Right from the start of last month’s fatal flight of a Lion Air 737 MAX jet from Indonesia, pilots were struggling with an automatic flight control system that had caused problems during a flight the day before, according to a preliminary investigative report.
The report — based on an analysis of readings from the jet’s flight data recorder, or “black box” — says the pilots on the Oct. 29 flight fought for 10 minutes to keep the Boeing jet’s nose from being pushed downward. But they lost the struggle against the automatic system, known as the Maneuvering Characteristics Augmentation System or MCAS. The 737 MAX 8 crashed into the Java Sea, killing all 189 people aboard.

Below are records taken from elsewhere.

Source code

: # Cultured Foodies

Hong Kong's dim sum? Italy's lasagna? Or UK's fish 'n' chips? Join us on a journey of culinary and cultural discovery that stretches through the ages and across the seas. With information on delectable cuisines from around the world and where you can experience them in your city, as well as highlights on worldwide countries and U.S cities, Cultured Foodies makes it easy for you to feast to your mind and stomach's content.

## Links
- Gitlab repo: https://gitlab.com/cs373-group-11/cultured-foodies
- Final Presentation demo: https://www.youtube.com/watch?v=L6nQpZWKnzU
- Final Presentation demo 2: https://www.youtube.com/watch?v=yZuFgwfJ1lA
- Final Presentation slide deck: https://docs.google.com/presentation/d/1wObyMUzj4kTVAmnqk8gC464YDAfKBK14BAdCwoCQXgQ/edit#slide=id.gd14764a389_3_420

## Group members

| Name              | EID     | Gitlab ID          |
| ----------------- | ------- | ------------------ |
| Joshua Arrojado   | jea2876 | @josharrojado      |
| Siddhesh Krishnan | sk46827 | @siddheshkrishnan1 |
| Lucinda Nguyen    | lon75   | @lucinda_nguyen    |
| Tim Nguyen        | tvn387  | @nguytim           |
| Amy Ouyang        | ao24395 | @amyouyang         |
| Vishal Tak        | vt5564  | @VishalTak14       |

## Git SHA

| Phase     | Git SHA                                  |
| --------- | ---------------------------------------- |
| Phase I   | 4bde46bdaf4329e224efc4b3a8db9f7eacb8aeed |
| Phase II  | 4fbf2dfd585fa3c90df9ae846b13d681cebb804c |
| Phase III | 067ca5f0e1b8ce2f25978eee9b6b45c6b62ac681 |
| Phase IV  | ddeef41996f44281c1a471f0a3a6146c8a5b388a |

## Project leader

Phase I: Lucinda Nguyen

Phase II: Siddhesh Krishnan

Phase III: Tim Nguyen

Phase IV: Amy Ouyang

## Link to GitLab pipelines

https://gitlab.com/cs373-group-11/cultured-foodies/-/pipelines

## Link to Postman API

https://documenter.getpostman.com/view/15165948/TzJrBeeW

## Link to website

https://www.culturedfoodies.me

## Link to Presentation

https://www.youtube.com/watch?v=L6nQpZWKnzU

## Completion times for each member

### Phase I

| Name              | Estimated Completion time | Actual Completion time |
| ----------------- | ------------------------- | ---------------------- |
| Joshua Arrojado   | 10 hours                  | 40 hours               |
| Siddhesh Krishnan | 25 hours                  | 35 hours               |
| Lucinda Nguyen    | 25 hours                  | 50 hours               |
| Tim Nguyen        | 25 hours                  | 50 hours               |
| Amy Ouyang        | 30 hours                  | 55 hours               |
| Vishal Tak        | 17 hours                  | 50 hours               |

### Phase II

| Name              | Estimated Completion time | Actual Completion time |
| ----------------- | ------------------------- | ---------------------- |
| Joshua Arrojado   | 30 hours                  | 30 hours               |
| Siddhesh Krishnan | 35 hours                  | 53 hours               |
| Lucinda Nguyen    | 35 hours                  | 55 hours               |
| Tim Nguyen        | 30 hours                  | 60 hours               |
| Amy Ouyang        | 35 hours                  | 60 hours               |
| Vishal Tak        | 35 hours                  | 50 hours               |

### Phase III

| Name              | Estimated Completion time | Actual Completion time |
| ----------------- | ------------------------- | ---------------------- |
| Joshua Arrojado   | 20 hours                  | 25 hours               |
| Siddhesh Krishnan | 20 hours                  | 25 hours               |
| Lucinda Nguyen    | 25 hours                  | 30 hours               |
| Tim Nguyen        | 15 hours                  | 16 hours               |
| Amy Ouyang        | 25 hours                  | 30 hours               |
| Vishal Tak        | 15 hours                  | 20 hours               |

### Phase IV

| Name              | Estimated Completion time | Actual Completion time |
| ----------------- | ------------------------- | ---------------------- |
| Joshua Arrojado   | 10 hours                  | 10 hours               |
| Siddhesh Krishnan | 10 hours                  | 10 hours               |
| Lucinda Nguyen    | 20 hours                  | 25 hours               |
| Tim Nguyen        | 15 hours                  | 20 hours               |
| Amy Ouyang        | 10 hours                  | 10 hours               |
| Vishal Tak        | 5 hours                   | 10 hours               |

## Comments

Boeing had added the MCAS capability to the 737 MAX as a safeguard to keep the plane from stalling under extreme aerodynamic conditions. Investigators say the system on the Lion Air jet apparently was responding to spurious information from angle-of-attack sensors that measure the air flow over the wings.
Read the preliminary report: Indonesian investigators trace what went wrong on Lion Air Flight 610
The pilots repeatedly used manual controls to push up the jet’s nose, and the automatic system repeatedly sent commands to push it back down, according to the report. “In our view, the plane was not airworthy,” Reuters quoted Nurcahyo Utomo, an investigator for Indonesia’s National Transportation Safety Committee, as saying at a news conference in Jakarta on Wednesday (Tuesday night PT).
Boeing says the remedy for the angle-of-attack sensor problem is to switch off the automatic anti-stall system, but the Lion Air pilots didn’t take that step.
One of the sensors had been replaced two days before the crash, on Oct. 27, but the system acted up nevertheless during an Oct. 28 flight, the report says. During that trip, the plane’s flight crew experienced similar problems with the anti-stall system and switched it off, as recommended. After landing, the pilot made note of the issues. Maintenance workers conducted some corrective procedures and reported that the issues were resolved.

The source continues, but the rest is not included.